Assigned task: Restate the following records word for word without images.

Collected data entries:
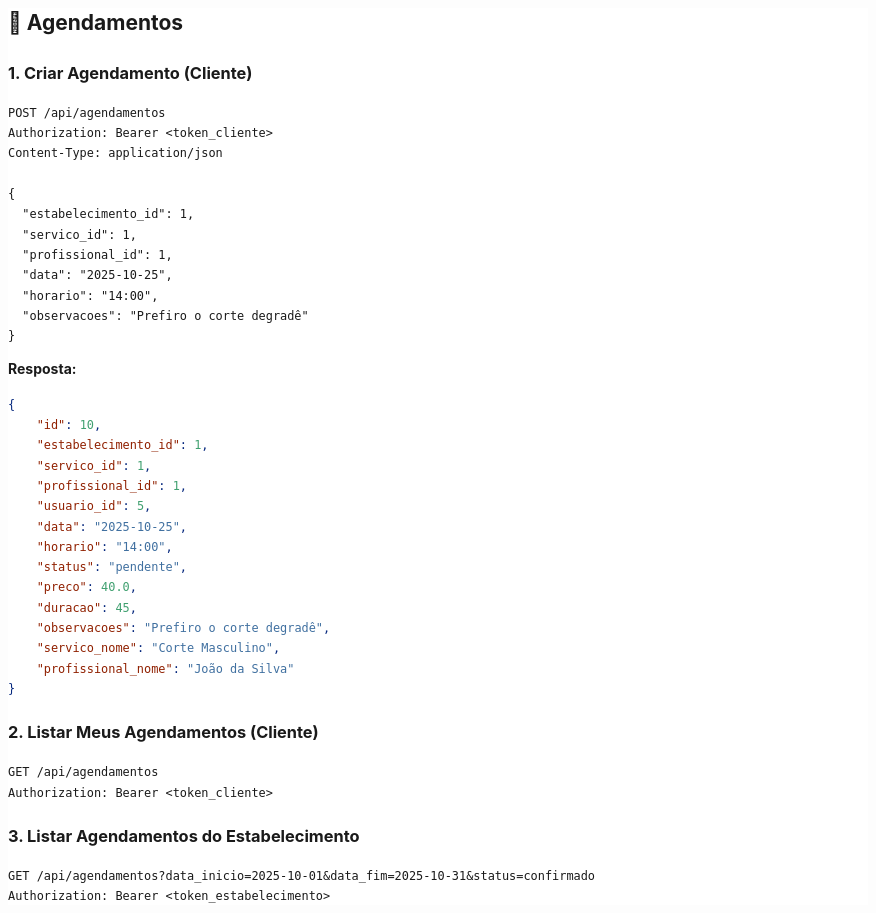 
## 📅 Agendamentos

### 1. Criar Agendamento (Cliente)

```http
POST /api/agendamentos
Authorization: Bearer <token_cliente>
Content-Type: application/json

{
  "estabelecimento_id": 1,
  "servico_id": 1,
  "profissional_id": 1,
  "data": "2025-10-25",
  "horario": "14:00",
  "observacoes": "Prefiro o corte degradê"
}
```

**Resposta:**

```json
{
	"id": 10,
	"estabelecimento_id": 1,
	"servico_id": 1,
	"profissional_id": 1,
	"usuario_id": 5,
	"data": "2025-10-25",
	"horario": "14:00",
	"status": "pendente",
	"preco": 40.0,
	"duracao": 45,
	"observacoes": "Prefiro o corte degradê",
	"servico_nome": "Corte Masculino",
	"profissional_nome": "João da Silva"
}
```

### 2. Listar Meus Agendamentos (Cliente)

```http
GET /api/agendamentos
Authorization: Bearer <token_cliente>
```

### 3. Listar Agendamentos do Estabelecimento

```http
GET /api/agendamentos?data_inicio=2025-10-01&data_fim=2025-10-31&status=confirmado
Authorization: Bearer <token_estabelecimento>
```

Task response:
## 📅 Agendamentos

### 1. Criar Agendamento (Cliente)

```http
POST /api/agendamentos
Authorization: Bearer <token_cliente>
Content-Type: application/json

{
  "estabelecimento_id": 1,
  "servico_id": 1,
  "profissional_id": 1,
  "data": "2025-10-25",
  "horario": "14:00",
  "observacoes": "Prefiro o corte degradê"
}
```

**Resposta:**

```json
{
	"id": 10,
	"estabelecimento_id": 1,
	"servico_id": 1,
	"profissional_id": 1,
	"usuario_id": 5,
	"data": "2025-10-25",
	"horario": "14:00",
	"status": "pendente",
	"preco": 40.0,
	"duracao": 45,
	"observacoes": "Prefiro o corte degradê",
	"servico_nome": "Corte Masculino",
	"profissional_nome": "João da Silva"
}
```

### 2. Listar Meus Agendamentos (Cliente)

```http
GET /api/agendamentos
Authorization: Bearer <token_cliente>
```

### 3. Listar Agendamentos do Estabelecimento

```http
GET /api/agendamentos?data_inicio=2025-10-01&data_fim=2025-10-31&status=confirmado
Authorization: Bearer <token_estabelecimento>
```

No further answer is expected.